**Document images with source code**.
============================================================

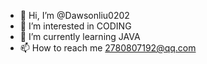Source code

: - 👋 Hi, I’m @Dawsonliu0202
- 👀 I’m interested in CODING
- 🌱 I’m currently learning JAVA
- 📫 How to reach me 2780807192@qq.com

<!---
Dawsonliu0202/Dawsonliu0202 is a ✨ special ✨ repository because its `README.md` (this file) appears on your GitHub profile.
You can click the Preview link to take a look at your changes.
--->

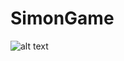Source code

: # SimonGame
![alt text](https://github.com/shyamaldas-122/SimonGame/assets/83920184/1c5ac22d-c214-4764-a511-bbe56e152946)
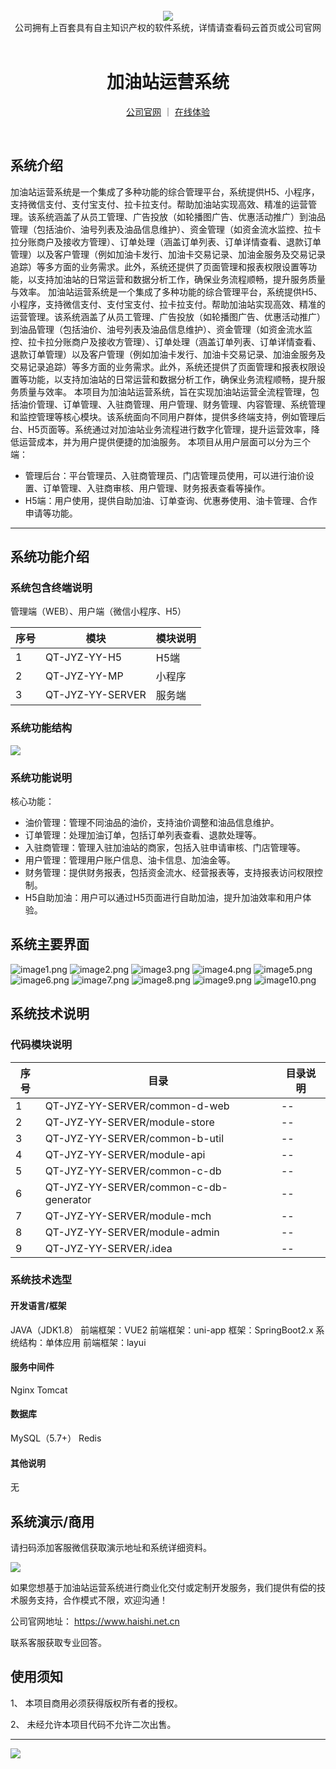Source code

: <br/>

<div align="center" >
    <img src="https://www.haishi.net.cn/img/17f49ecef80e4c6248070c401a94c032.0ff19479.png" />
<br/>
<div>公司拥有上百套具有自主知识产权的软件系统，详情请查看码云首页或公司官网</div>
</div>

<div align="center">
<br/>
<h1>加油站运营系统</h1>

<a href="https://www.haishi.net.cn/">公司官网</a> ｜ <a href="https://www.haishi.net.cn/">在线体验</a>

<br/>

</div>


## 系统介绍


加油站运营系统是一个集成了多种功能的综合管理平台，系统提供H5、小程序，支持微信支付、支付宝支付、拉卡拉支付。帮助加油站实现高效、精准的运营管理。该系统涵盖了从员工管理、广告投放（如轮播图广告、优惠活动推广）到油品管理（包括油价、油号列表及油品信息维护）、资金管理（如资金流水监控、拉卡拉分账商户及接收方管理）、订单处理（涵盖订单列表、订单详情查看、退款订单管理）以及客户管理（例如加油卡发行、加油卡交易记录、加油金服务及交易记录追踪）等多方面的业务需求。此外，系统还提供了页面管理和报表权限设置等功能，以支持加油站的日常运营和数据分析工作，确保业务流程顺畅，提升服务质量与效率。
加油站运营系统是一个集成了多种功能的综合管理平台，系统提供H5、小程序，支持微信支付、支付宝支付、拉卡拉支付。帮助加油站实现高效、精准的运营管理。该系统涵盖了从员工管理、广告投放（如轮播图广告、优惠活动推广）到油品管理（包括油价、油号列表及油品信息维护）、资金管理（如资金流水监控、拉卡拉分账商户及接收方管理）、订单处理（涵盖订单列表、订单详情查看、退款订单管理）以及客户管理（例如加油卡发行、加油卡交易记录、加油金服务及交易记录追踪）等多方面的业务需求。此外，系统还提供了页面管理和报表权限设置等功能，以支持加油站的日常运营和数据分析工作，确保业务流程顺畅，提升服务质量与效率。
本项目为加油站运营系统，旨在实现加油站运营全流程管理，包括油价管理、订单管理、入驻商管理、用户管理、财务管理、内容管理、系统管理和监控管理等核心模块。该系统面向不同用户群体，提供多终端支持，例如管理后台、H5页面等。系统通过对加油站业务流程进行数字化管理，提升运营效率，降低运营成本，并为用户提供便捷的加油服务。
本项目从用户层面可以分为三个端：
- 管理后台：平台管理员、入驻商管理员、门店管理员使用，可以进行油价设置、订单管理、入驻商审核、用户管理、财务报表查看等操作。
- H5端：用户使用，提供自助加油、订单查询、优惠券使用、油卡管理、合作申请等功能。
                


<hr/>

## 系统功能介绍

### 系统包含终端说明

管理端（WEB）、用户端（微信小程序、H5）

| 序号 | 模块 | 模块说明 |
| --- | --- | --- |
| 1 | QT-JYZ-YY-H5 | H5端 |
| 2 | QT-JYZ-YY-MP | 小程序 |
| 3 | QT-JYZ-YY-SERVER | 服务端 |

### 系统功能结构

![](./images/swdt.png)

### 系统功能说明

核心功能：
- 油价管理：管理不同油品的油价，支持油价调整和油品信息维护。
- 订单管理：处理加油订单，包括订单列表查看、退款处理等。
- 入驻商管理：管理入驻加油站的商家，包括入驻申请审核、门店管理等。
- 用户管理：管理用户账户信息、油卡信息、加油金等。
- 财务管理：提供财务报表，包括资金流水、经营报表等，支持报表访问权限控制。
- H5自助加油：用户可以通过H5页面进行自助加油，提升加油效率和用户体验。

## 系统主要界面

![image1.png](http://codeimg.haishi.net.cn/QT-JYZ-YY_1.png)
![image2.png](http://codeimg.haishi.net.cn/QT-JYZ-YY_2.png)
![image3.png](http://codeimg.haishi.net.cn/QT-JYZ-YY_3.png)
![image4.png](http://codeimg.haishi.net.cn/QT-JYZ-YY_4.png)
![image5.png](http://codeimg.haishi.net.cn/QT-JYZ-YY_5.png)
![image6.png](http://codeimg.haishi.net.cn/QT-JYZ-YY_6.png)
![image7.png](http://codeimg.haishi.net.cn/QT-JYZ-YY_7.png)
![image8.png](http://codeimg.haishi.net.cn/QT-JYZ-YY_8.png)
![image9.png](http://codeimg.haishi.net.cn/QT-JYZ-YY_9.png)
![image10.png](http://codeimg.haishi.net.cn/QT-JYZ-YY_10.png)

## 系统技术说明

### 代码模块说明

| 序号 | 目录 | 目录说明 |
| --- | --- | --- |
| 1 | QT-JYZ-YY-SERVER/common-d-web | -- |
| 2 | QT-JYZ-YY-SERVER/module-store | -- |
| 3 | QT-JYZ-YY-SERVER/common-b-util | -- |
| 4 | QT-JYZ-YY-SERVER/module-api | -- |
| 5 | QT-JYZ-YY-SERVER/common-c-db | -- |
| 6 | QT-JYZ-YY-SERVER/common-c-db-generator | -- |
| 7 | QT-JYZ-YY-SERVER/module-mch | -- |
| 8 | QT-JYZ-YY-SERVER/module-admin | -- |
| 9 | QT-JYZ-YY-SERVER/.idea | -- |

### 系统技术选型

#### 开发语言/框架

JAVA（JDK1.8）
前端框架：VUE2
前端框架：uni-app
框架：SpringBoot2.x
系统结构：单体应用
前端框架：layui

#### 服务中间件

Nginx
Tomcat

#### 数据库

MySQL（5.7+）
Redis

#### 其他说明

无


## 系统演示/商用

请扫码添加客服微信获取演示地址和系统详细资料。

![](./images/kf.png)

如果您想基于加油站运营系统进行商业化交付或定制开发服务，我们提供有偿的技术服务支持，合作模式不限，欢迎沟通！

公司官网地址： <a href="https://www.haishi.net.cn/">https://www.haishi.net.cn</a>

联系客服获取专业回答。


## 使用须知

1、 本项目商用必须获得版权所有者的授权。

2、 未经允许本项目代码不允许二次出售。

<hr/>

![](./images/gsjj.png)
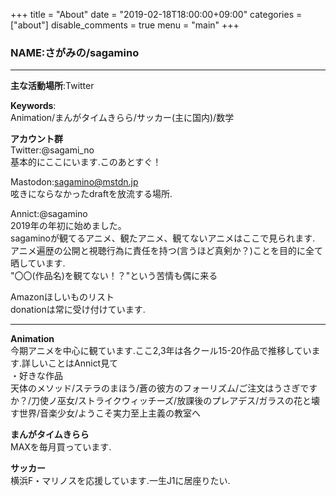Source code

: +++
title = "About"
date = "2019-02-18T18:00:00+09:00"
categories = ["about"]
disable_comments = true
menu = "main"
+++

### NAME:さがみの/sagamino
---
**主な活動場所**:Twitter

**Keywords**:  
Animation/まんがタイムきらら/サッカー(主に国内)/数学  


**アカウント群**  
Twitter:@sagami_no  
基本的にここにいます.このあとすぐ！

Mastodon:sagamino@mstdn.jp    
呟きにならなかったdraftを放流する場所.

Annict:@sagamino  
2019年の年初に始めました。  
sagaminoが観てるアニメ、観たアニメ、観てないアニメはここで見られます.  
アニメ遍歴の公開と視聴行為に責任を持つ(言うほど真剣か？)ことを目的に全て晒しています.  
"〇〇(作品名)を観てない！？"という苦情も偶に来る

Amazonほしいものリスト  
donationは常に受け付けています.

---
**Animation**  
今期アニメを中心に観ています.ここ2,3年は各クール15-20作品で推移しています.詳しいことはAnnict見て  
・好きな作品  
天体のメソッド/ステラのまほう/蒼の彼方のフォーリズム/ご注文はうさぎですか？/刀使ノ巫女/ストライクウィッチーズ/放課後のプレアデス/ガラスの花と壊す世界/音楽少女/ようこそ実力至上主義の教室へ

**まんがタイムきらら**  
MAXを毎月買っています.

**サッカー**  
横浜F・マリノスを応援しています.一生J1に居座りたい.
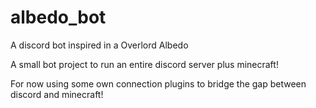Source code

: # albedo_bot
A discord bot inspired in a Overlord Albedo

A small bot project to run an entire discord server plus minecraft!

For now using some own connection plugins to bridge the gap between discord and minecraft!
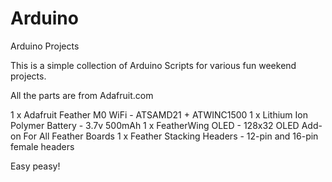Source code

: # Arduino
Arduino Projects

This is a simple collection of Arduino Scripts for various fun weekend projects. 

All the parts are from Adafruit.com

1 x Adafruit Feather M0 WiFi - ATSAMD21 + ATWINC1500
1 x Lithium Ion Polymer Battery - 3.7v 500mAh
1 x FeatherWing OLED - 128x32 OLED Add-on For All Feather Boards
1 x Feather Stacking Headers - 12-pin and 16-pin female headers

Easy peasy!

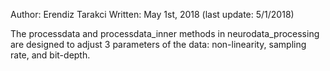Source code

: Author: Erendiz Tarakci
Written: May 1st, 2018 (last update: 5/1/2018)

The processdata and processdata_inner methods in neurodata_processing are designed to adjust
 3 parameters of the data: non-linearity, sampling rate, and bit-depth. 
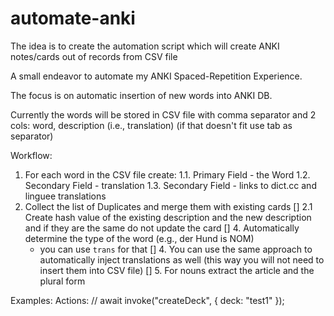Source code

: # automate-anki
The idea is to create the automation script which will create ANKI notes/cards out of records from CSV file

A small endeavor to automate my ANKI Spaced-Repetition Experience.

The focus is on automatic insertion of new words into ANKI DB.

Currently the words will be stored in CSV file with comma separator and 2 cols: word, description (i.e., translation) (if that doesn't fit use tab as separator)

Workflow:
1. For each word in the CSV file create:
	1.1. Primary Field - the Word
	1.2. Secondary Field - translation
	1.3. Secondary Field - links to dict.cc and linguee translations
2. Collect the list of Duplicates and merge them with existing cards
[] 	2.1  Create hash value of the existing description and the new description and if they are the same do not update the card
[] 4. Automatically determine the type of the word (e.g., der Hund is NOM)
	- you can use `trans` for that
[] 4. You can use the same approach to automatically inject translations as well (this way you will not need to insert them into CSV file)
[] 5. For nouns extract the article and the plural form


Examples:
Actions:
// await invoke("createDeck", { deck: "test1" });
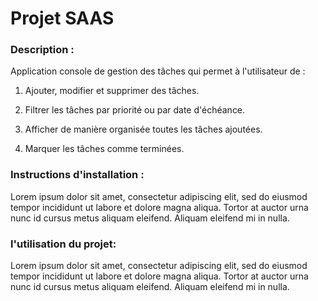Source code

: # Projet SAAS
### Description : 
Application console de gestion des tâches qui permet à l'utilisateur de :

1. Ajouter, modifier et supprimer des tâches.

2. Filtrer les tâches par priorité ou par date d'échéance.

3. Afficher de manière organisée toutes les tâches ajoutées.

4. Marquer les tâches comme terminées.

### Instructions d'installation :

Lorem ipsum dolor sit amet, consectetur adipiscing elit, sed do eiusmod tempor incididunt ut labore et dolore magna aliqua. Tortor at auctor urna nunc id cursus metus aliquam eleifend. Aliquam eleifend mi in nulla. 

### l'utilisation du projet:

Lorem ipsum dolor sit amet, consectetur adipiscing elit, sed do eiusmod tempor incididunt ut labore et dolore magna aliqua. Tortor at auctor urna nunc id cursus metus aliquam eleifend. Aliquam eleifend mi in nulla.







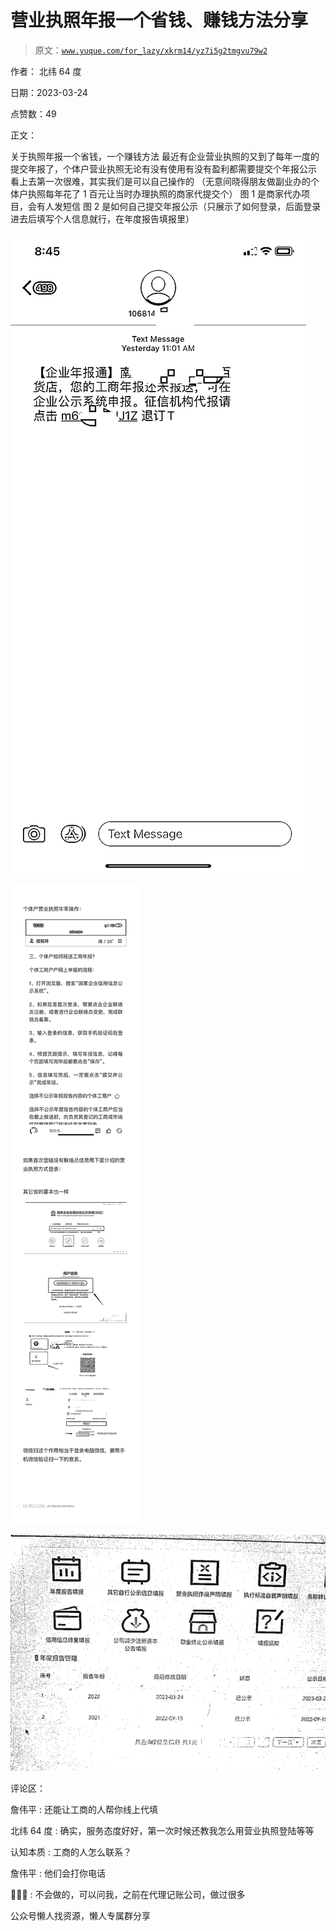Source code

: # 营业执照年报一个省钱、赚钱方法分享

> 原文：[`www.yuque.com/for_lazy/xkrm14/yz7i5g2tmgvu79w2`](https://www.yuque.com/for_lazy/xkrm14/yz7i5g2tmgvu79w2)



作者： 北纬 64 度



日期：2023-03-24



点赞数：49



正文：



关于执照年报一个省钱，一个赚钱方法 最近有企业营业执照的又到了每年一度的提交年报了，个体户营业执照无论有没有使用有没有盈利都需要提交个年报公示 看上去第一次很难，其实我们是可以自己操作的 （无意间晓得朋友做副业办的个体户执照每年花了 1 百元让当时办理执照的商家代提交个） 图 1 是商家代办项目，会有人发短信 图 2 是如何自己提交年报公示（只展示了如何登录，后面登录进去后填写个人信息就行，在年度报告填报里）



![](img/60acf671bcc0a12d7dc8836137f94e0c.png)  

![](img/6cdd5a988e7981f5b550cddd7338294b.png)  

![](img/8535ac892f16d05a85a18f52f49309d5.png)  

评论区：



詹伟平 : 还能让工商的人帮你线上代填



北纬 64 度 : 确实，服务态度好好，第一次时候还教我怎么用营业执照登陆等等



认知本质 : 工商的人怎么联系？



詹伟平 : 他们会打你电话



🌸🌸🌸 : 不会做的，可以问我，之前在代理记账公司，做过很多



公众号懒人找资源，懒人专属群分享

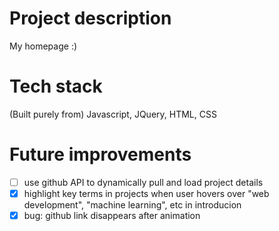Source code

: # Project description

My homepage :)

# Tech stack

(Built purely from) Javascript, JQuery, HTML, CSS

# Future improvements
- [ ] use github API to dynamically pull and load project details
- [x] highlight key terms in projects when user hovers over "web development", "machine learning", etc in introducion
- [x] bug: github link disappears after animation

============================================================

**Task details**. A complete answer lists each line of the data that holds the word "tâches".

**Output of the exercise**.
Application console de gestion des tâches qui permet à l'utilisateur de :
1. Ajouter, modifier et supprimer des tâches.
2. Filtrer les tâches par priorité ou par date d'échéance.
3. Afficher de manière organisée toutes les tâches ajoutées.
4. Marquer les tâches comme terminées.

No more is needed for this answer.